Derek Katz

Media Contact

Adriane Cleary

Marketing and Communications Manager

adrianecleary@ucsb.edu

January 22, 2021

UC Santa Barbara Associate Professor of Musicology Dr. Derek Katz will give a talk, titled “Mary Lou Williams: From The Lady Who Swung the Band to The Zodiac Suite,” for the Goleta Valley Library on Sunday, January 24, 2021 at 2 pm PST. The pre-recorded talk will be streamed as a YouTube Premiere via the Friends of the Goleta Valley Library YouTube channel.

“In the 1930s and 1940s, a time when instrumental jazz and dance music was almost exclusively the preserve of male musicians, Mary Lou Williams had a major career as a pianist, composer and arranger,” noted Katz. “A superb and creative pianist, Williams was the primary arranger and soloist for Andy Kirk and His Twelve Clouds of Joy.
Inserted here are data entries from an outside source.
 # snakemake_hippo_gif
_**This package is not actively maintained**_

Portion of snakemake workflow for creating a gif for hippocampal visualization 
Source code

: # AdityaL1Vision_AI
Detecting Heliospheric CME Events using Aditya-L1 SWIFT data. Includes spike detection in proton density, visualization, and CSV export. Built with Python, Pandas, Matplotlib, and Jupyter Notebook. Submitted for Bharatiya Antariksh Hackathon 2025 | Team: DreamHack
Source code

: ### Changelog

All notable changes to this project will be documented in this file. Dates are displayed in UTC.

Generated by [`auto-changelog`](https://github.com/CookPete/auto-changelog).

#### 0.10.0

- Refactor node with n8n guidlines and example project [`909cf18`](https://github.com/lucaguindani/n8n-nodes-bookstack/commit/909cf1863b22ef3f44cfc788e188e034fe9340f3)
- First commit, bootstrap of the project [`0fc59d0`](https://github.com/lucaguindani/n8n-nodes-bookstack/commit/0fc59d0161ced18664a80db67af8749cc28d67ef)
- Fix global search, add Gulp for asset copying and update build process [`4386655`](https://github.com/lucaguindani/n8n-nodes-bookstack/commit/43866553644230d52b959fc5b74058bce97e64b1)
She also arranged for Benny Goodman and Duke Ellington. Like Ellington, she presented extended compositions in concert settings, including her 1945 Zodiac Suite. Her path from traveling variety shows to the ballrooms of Kansas City and the cafés of New York illuminates many aspects of the jazz business, from perceptions of masculinity in piano playing and race in dance music, to the distinctive flavors of Kansas City jazz and the role of record companies in shaping repertoire and reputations.”

The video will be available here on Sunday, January 24, 2021 at 2 pm PST.

Katz received his PhD from UC Santa Barbara, his BA from Harvard, and has studied at The Free University of Berlin on a Fulbright Fellowship. A specialist in Czech music, he has published articles in Musical Quarterly and multiple Czech journals, as well as chapters in Nineteenth Century Chamber Music (Schirmer, 1998), Janáček and His World (Princeton, 2003), and Modernism and Opera (Johns Hopkins, 2016). His book Janáček Beyond the Borders was published by the University of Rochester Press in 2009. His more recent work deals with institutional support for professional string quartets in the United States in the mid-20th Century. In particular, he has been researching the American career of the Kolisch Quartet and the history of the New Friends of Music in New York. Katz has also worked extensively in public musicology and audience enhancement. He has written for The New York Times, the San Francisco Opera, the Teatro Real Madrid, and the Bavarian State Opera, and spoken at Lincoln Center and Carnegie Hall. He also collaborates with the San Francisco Opera Guild, the Ives Collective, and the Hausmann Quartet. He is an enthusiastic amateur violist and chamber music player.